4.1.1 Indirect minimization
According to Vázquez-Román et al (2000) the successive substitution (SS) method is the
most popular method that has proved to converge to the optimal in most practical cases.
However, a good initial estimation is required to avoid undesired solutions and enhance
convergence. Since the SS method always converges to a local minimum of the Gibbs free
energy, all three criteria for phase equilibrium are satisfied (Michelsen, 1982).
9
One weakness with the SS method is that it has linear rate of convergence and that for nearcritical region, the rate of convergence becomes extremely slow (Firoozabadi, 1999). Many
methods have been proposed to accelerate the convergence rate of SS method. In
petroleum reservoir simulations, phase equilibrium calculation routine represents a key
sequence and a huge number of flash calculations are performed (Nichita, Gomez, & Luna,
2002).
In the works of Vázquez-Romanán et al (2000) and Mehra et al (1982) an accelerated
successive substitution method was used and the rate of convergence was improved
substantially. However, a common weakness of all acceleration methods is that Gibbs free
energy may increase during the iteration and eventually converge to a false or trivial
solution. When an increase in the Gibbs free energy is detected the algorithm switches to a
Newton method. The Newton method has quadratic convergence, but needs a better initial
estimate of the equilibrium values (Firoozabadi, 1999). To guarantee a descent direction the
hessian must be positive definite. In the algorithm proposed by Vázquez-Romanán et al
(2000) the hessian is maintained symmetric and positive definite by the LevenbergMarquardt method.

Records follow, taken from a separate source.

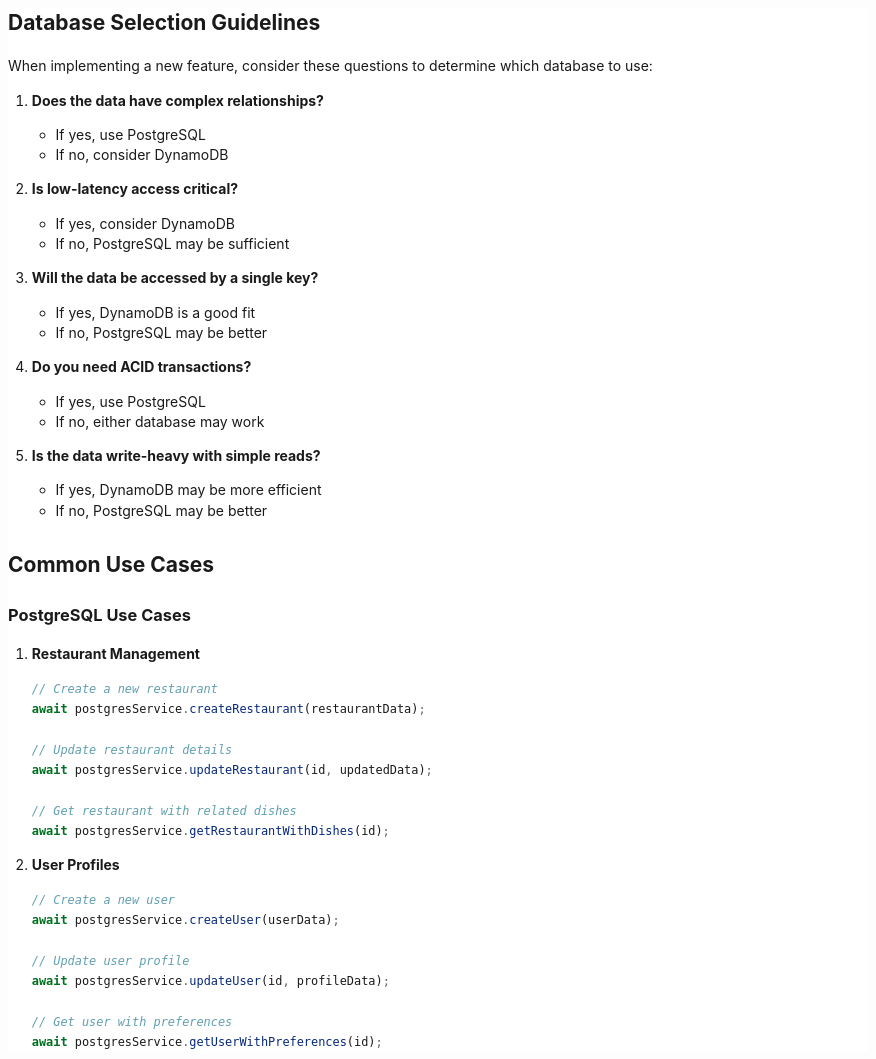 
## Database Selection Guidelines

When implementing a new feature, consider these questions to determine which database to use:

1. **Does the data have complex relationships?**

    - If yes, use PostgreSQL
    - If no, consider DynamoDB

2. **Is low-latency access critical?**

    - If yes, consider DynamoDB
    - If no, PostgreSQL may be sufficient

3. **Will the data be accessed by a single key?**

    - If yes, DynamoDB is a good fit
    - If no, PostgreSQL may be better

4. **Do you need ACID transactions?**

    - If yes, use PostgreSQL
    - If no, either database may work

5. **Is the data write-heavy with simple reads?**
    - If yes, DynamoDB may be more efficient
    - If no, PostgreSQL may be better

## Common Use Cases

### PostgreSQL Use Cases

1. **Restaurant Management**

    ```typescript
    // Create a new restaurant
    await postgresService.createRestaurant(restaurantData);

    // Update restaurant details
    await postgresService.updateRestaurant(id, updatedData);

    // Get restaurant with related dishes
    await postgresService.getRestaurantWithDishes(id);
    ```

2. **User Profiles**

    ```typescript
    // Create a new user
    await postgresService.createUser(userData);

    // Update user profile
    await postgresService.updateUser(id, profileData);

    // Get user with preferences
    await postgresService.getUserWithPreferences(id);
    ```
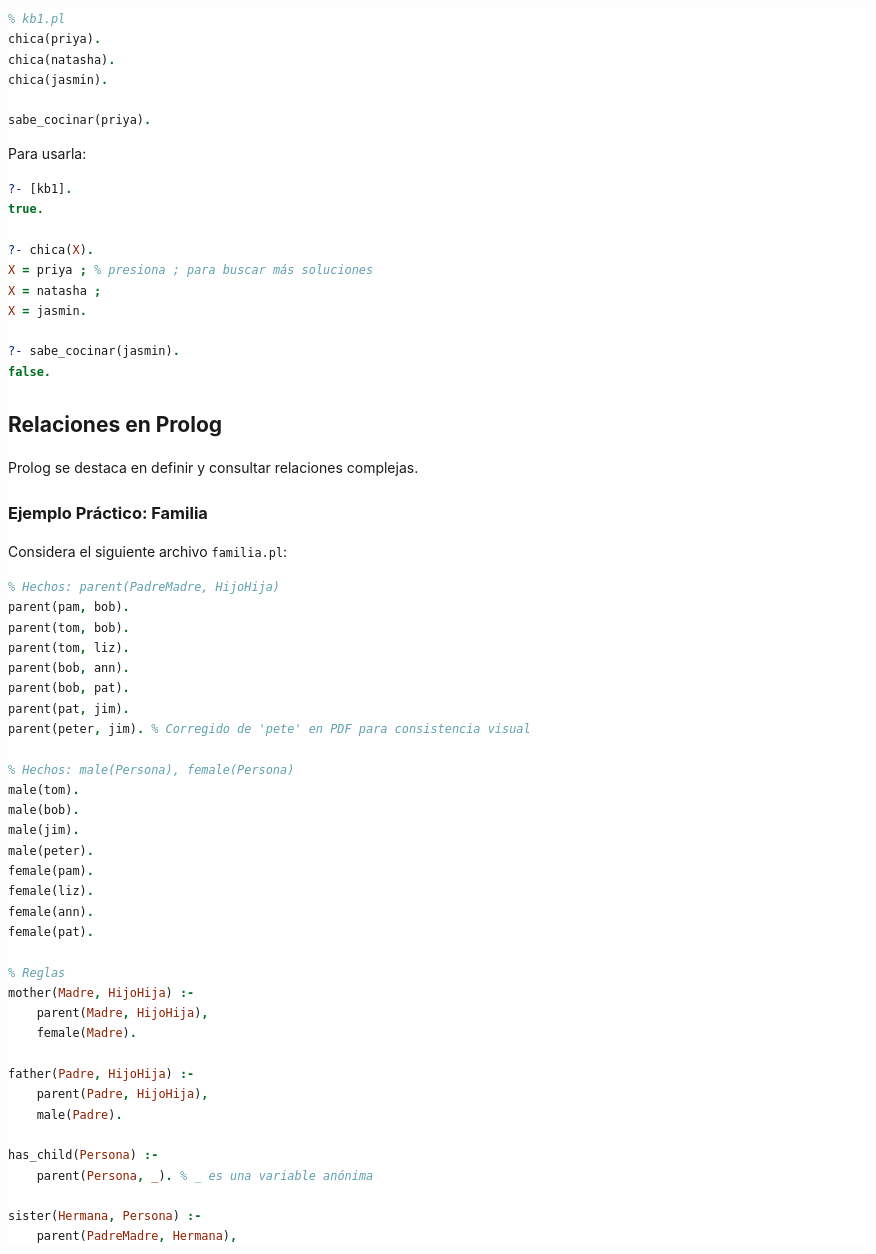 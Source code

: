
 ```prolog
% kb1.pl
chica(priya).
chica(natasha).
chica(jasmin).

sabe_cocinar(priya).
```

Para usarla:

```prolog
?- [kb1].
true.

?- chica(X).
X = priya ; % presiona ; para buscar más soluciones
X = natasha ;
X = jasmin.

?- sabe_cocinar(jasmin).
false.
```

## Relaciones en Prolog

Prolog se destaca en definir y consultar relaciones complejas.

### Ejemplo Práctico: Familia

Considera el siguiente archivo `familia.pl`:

```prolog
% Hechos: parent(PadreMadre, HijoHija)
parent(pam, bob).
parent(tom, bob).
parent(tom, liz).
parent(bob, ann).
parent(bob, pat).
parent(pat, jim).
parent(peter, jim). % Corregido de 'pete' en PDF para consistencia visual

% Hechos: male(Persona), female(Persona)
male(tom).
male(bob).
male(jim).
male(peter).
female(pam).
female(liz).
female(ann).
female(pat).

% Reglas
mother(Madre, HijoHija) :-
    parent(Madre, HijoHija),
    female(Madre).

father(Padre, HijoHija) :-
    parent(Padre, HijoHija),
    male(Padre).

has_child(Persona) :-
    parent(Persona, _). % _ es una variable anónima

sister(Hermana, Persona) :-
    parent(PadreMadre, Hermana),
``` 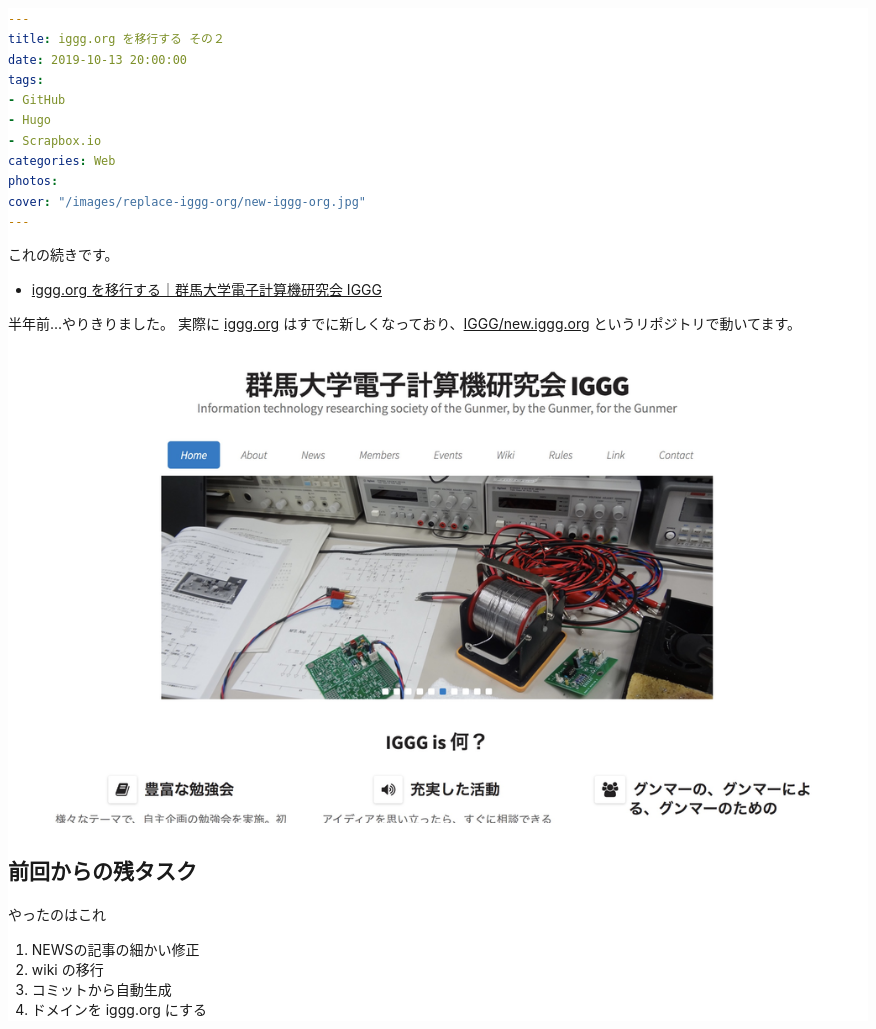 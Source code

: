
 ```yaml
---
title: iggg.org を移行する その２
date: 2019-10-13 20:00:00
tags:
- GitHub
- Hugo
- Scrapbox.io
categories: Web
photos:
cover: "/images/replace-iggg-org/new-iggg-org.jpg"
---
```


これの続きです。

- [iggg.org を移行する｜群馬大学電子計算機研究会 IGGG](/2018/12/21/replace-iggg-org)

半年前...やりきりました。
実際に [iggg.org](https://www.iggg.org) はすでに新しくなっており、[IGGG/new.iggg.org](https://IGGG/new.iggg.org) というリポジトリで動いてます。

![](/images/replace-iggg-org/new-iggg-org.jpg)

## 前回からの残タスク

やったのはこれ

1. NEWSの記事の細かい修正
2. wiki の移行
3. コミットから自動生成
4. ドメインを iggg.org にする
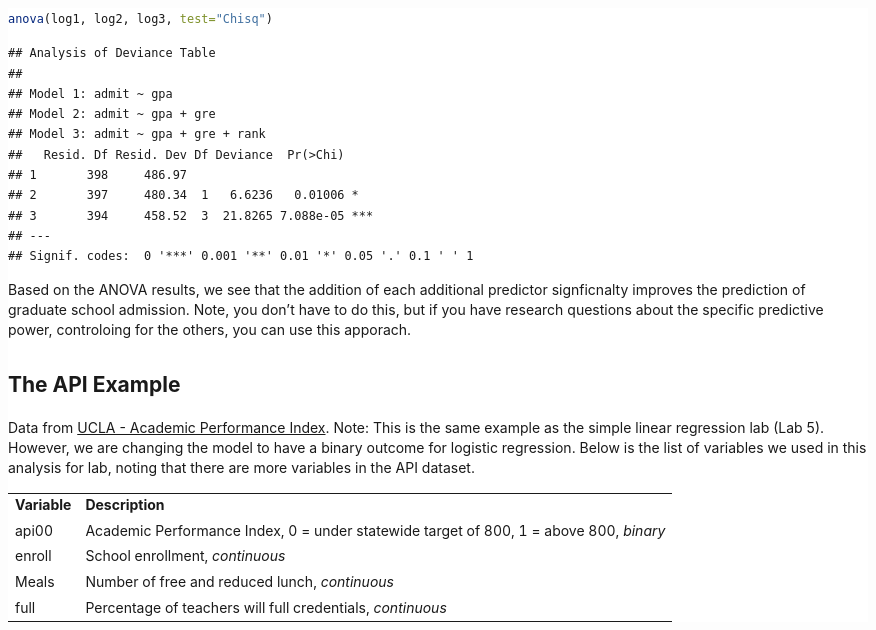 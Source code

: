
 ``` r
anova(log1, log2, log3, test="Chisq")
```

    ## Analysis of Deviance Table
    ## 
    ## Model 1: admit ~ gpa
    ## Model 2: admit ~ gpa + gre
    ## Model 3: admit ~ gpa + gre + rank
    ##   Resid. Df Resid. Dev Df Deviance  Pr(>Chi)    
    ## 1       398     486.97                          
    ## 2       397     480.34  1   6.6236   0.01006 *  
    ## 3       394     458.52  3  21.8265 7.088e-05 ***
    ## ---
    ## Signif. codes:  0 '***' 0.001 '**' 0.01 '*' 0.05 '.' 0.1 ' ' 1

Based on the ANOVA results, we see that the addition of each additional predictor signficnalty improves the prediction of graduate school admission.
Note, you don’t have to do this, but if you have research questions about the specific predictive power, controloing for the others, you can use this apporach.

## The API Example

Data from [UCLA - Academic Performance Index](https://stats.idre.ucla.edu/r/seminars/introduction-to-regression-in-r/).
Note: This is the same example as the simple linear regression lab (Lab 5).
However, we are changing the model to have a binary outcome for logistic regression.
Below is the list of variables we used in this analysis for lab, noting that there are more variables in the API dataset.

|              |                                                                                        |
|--------------|----------------------------------------------------------------------------------------|
| **Variable** | **Description**                                                                        |
| api00        | Academic Performance Index, 0 = under statewide target of 800, 1 = above 800, *binary* |
| enroll       | School enrollment, *continuous*                                                        |
| Meals        | Number of free and reduced lunch, *continuous*                                         |
| full         | Percentage of teachers will full credentials, *continuous*                             |
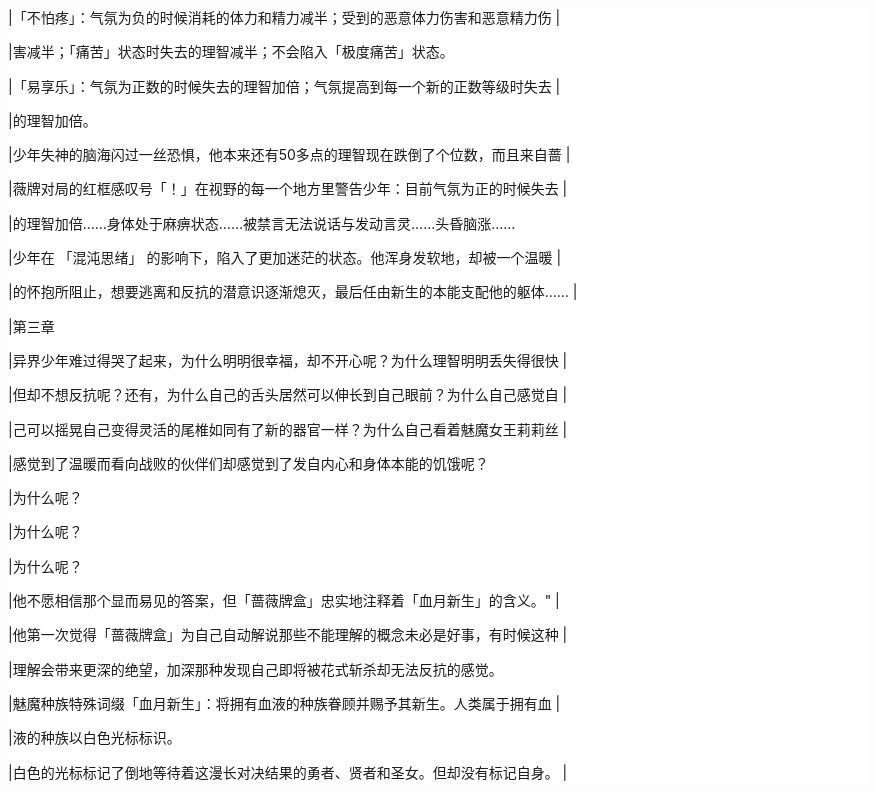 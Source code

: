 |「不怕疼」：气氛为负的时候消耗的体力和精力减半；受到的恶意体力伤害和恶意精力伤 |

|害减半；「痛苦」状态时失去的理智减半；不会陷入「极度痛苦」状态。

|「易享乐」：气氛为正数的时候失去的理智加倍；气氛提高到每一个新的正数等级时失去 |

|的理智加倍。

|少年失神的脑海闪过一丝恐惧，他本来还有50多点的理智现在跌倒了个位数，而且来自蔷 |

|薇牌对局的红框感叹号「！」在视野的每一个地方里警告少年：目前气氛为正的时候失去 |

|的理智加倍……身体处于麻痹状态……被禁言无法说话与发动言灵……头昏脑涨……

|少年在 「混沌思绪」 的影响下，陷入了更加迷茫的状态。他浑身发软地，却被一个温暖 |

|的怀抱所阻止，想要逃离和反抗的潜意识逐渐熄灭，最后任由新生的本能支配他的躯体…… |

|第三章

|异界少年难过得哭了起来，为什么明明很幸福，却不开心呢？为什么理智明明丢失得很快 |

|但却不想反抗呢？还有，为什么自己的舌头居然可以伸长到自己眼前？为什么自己感觉自 |

|己可以摇晃自己变得灵活的尾椎如同有了新的器官一样？为什么自己看着魅魔女王莉莉丝 |

|感觉到了温暖而看向战败的伙伴们却感觉到了发自内心和身体本能的饥饿呢？

|为什么呢？

|为什么呢？

|为什么呢？

|他不愿相信那个显而易见的答案，但「蔷薇牌盒」忠实地注释着「血月新生」的含义。" |

|他第一次觉得「蔷薇牌盒」为自己自动解说那些不能理解的概念未必是好事，有时候这种 |

|理解会带来更深的绝望，加深那种发现自己即将被花式斩杀却无法反抗的感觉。

|魅魔种族特殊词缀「血月新生」：将拥有血液的种族眷顾并赐予其新生。人类属于拥有血 |

|液的种族以白色光标标识。

|白色的光标标记了倒地等待着这漫长对决结果的勇者、贤者和圣女。但却没有标记自身。 |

4.1.2 Local direct minimization
Chaikunchuensakun, Stiel, & Baker (2002) proposed a combined algorithm for stability and
phase equilibrium by Gibbs free energy minimization.
Nichita, Broseta, & Hemptinne (2006) proposed a method for multiphase equilibrium
calculations that uses reduced variables. This is possible since the number of independent
variables for phase equilibrium calculations does not depend on the number of components
in the mixture. For this method the computer time increases somewhat linearly with the
number of components, while for standard methods this dependence is at least quadratic.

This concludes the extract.